### Assignment
A verbatim copy of the records is required, with all pictures left out.

BEGIN Data records

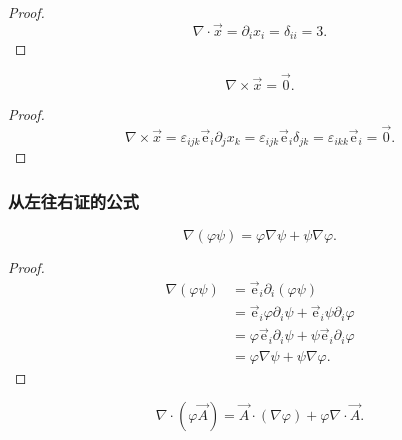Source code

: \begin{proof}
\begin{equation}
\nabla\cdot\vec{x}
=\partial_i x_i
=\delta_{ii}
=3.
\end{equation}
\end{proof}

\begin{example}
\begin{equation}
\nabla\times\vec{x}
=\vec{0}.
\end{equation}
\end{example}

\begin{proof}
\begin{equation}
\nabla\times\vec{x}
=\varepsilon_{ijk}\vec{\mathrm{e}}_i\partial_j x_k
=\varepsilon_{ijk}\vec{\mathrm{e}}_i \delta_{jk}
=\varepsilon_{ikk}\vec{\mathrm{e}}_i
=\vec{0}.
\end{equation}
\end{proof}



\subsubsection{从左往右证的公式}

\begin{example}
\begin{equation}
\nabla(\varphi\psi)
=\varphi\nabla\psi+\psi\nabla\varphi.
\end{equation}
\end{example}

\begin{proof}
\begin{equation}
\begin{split}
\nabla(\varphi\psi)
&=\vec{\mathrm{e}}_i\partial_i(\varphi\psi) \\
&=\vec{\mathrm{e}}_i\varphi\partial_i\psi + \vec{\mathrm{e}}_i\psi\partial_i\varphi \\
&=\varphi\vec{\mathrm{e}}_i\partial_i\psi + \psi\vec{\mathrm{e}}_i\partial_i\varphi \\
&=\varphi\nabla\psi + \psi\nabla\varphi.
\end{split}
\end{equation}
\end{proof}

\begin{example}
\begin{equation}
\nabla\cdot\left(\varphi\vec{A}\right)
=\vec{A}\cdot(\nabla\varphi) + \varphi\nabla\cdot\vec{A}.
\end{equation}
\end{example}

END Data records

### Output of the task
Source code

: \begin{proof}
\begin{equation}
\nabla\cdot\vec{x}
=\partial_i x_i
=\delta_{ii}
=3.
\end{equation}
\end{proof}

\begin{example}
\begin{equation}
\nabla\times\vec{x}
=\vec{0}.
\end{equation}
\end{example}

\begin{proof}
\begin{equation}
\nabla\times\vec{x}
=\varepsilon_{ijk}\vec{\mathrm{e}}_i\partial_j x_k
=\varepsilon_{ijk}\vec{\mathrm{e}}_i \delta_{jk}
=\varepsilon_{ikk}\vec{\mathrm{e}}_i
=\vec{0}.
\end{equation}
\end{proof}



\subsubsection{从左往右证的公式}

\begin{example}
\begin{equation}
\nabla(\varphi\psi)
=\varphi\nabla\psi+\psi\nabla\varphi.
\end{equation}
\end{example}

\begin{proof}
\begin{equation}
\begin{split}
\nabla(\varphi\psi)
&=\vec{\mathrm{e}}_i\partial_i(\varphi\psi) \\
&=\vec{\mathrm{e}}_i\varphi\partial_i\psi + \vec{\mathrm{e}}_i\psi\partial_i\varphi \\
&=\varphi\vec{\mathrm{e}}_i\partial_i\psi + \psi\vec{\mathrm{e}}_i\partial_i\varphi \\
&=\varphi\nabla\psi + \psi\nabla\varphi.
\end{split}
\end{equation}
\end{proof}

\begin{example}
\begin{equation}
\nabla\cdot\left(\varphi\vec{A}\right)
=\vec{A}\cdot(\nabla\varphi) + \varphi\nabla\cdot\vec{A}.
\end{equation}
\end{example}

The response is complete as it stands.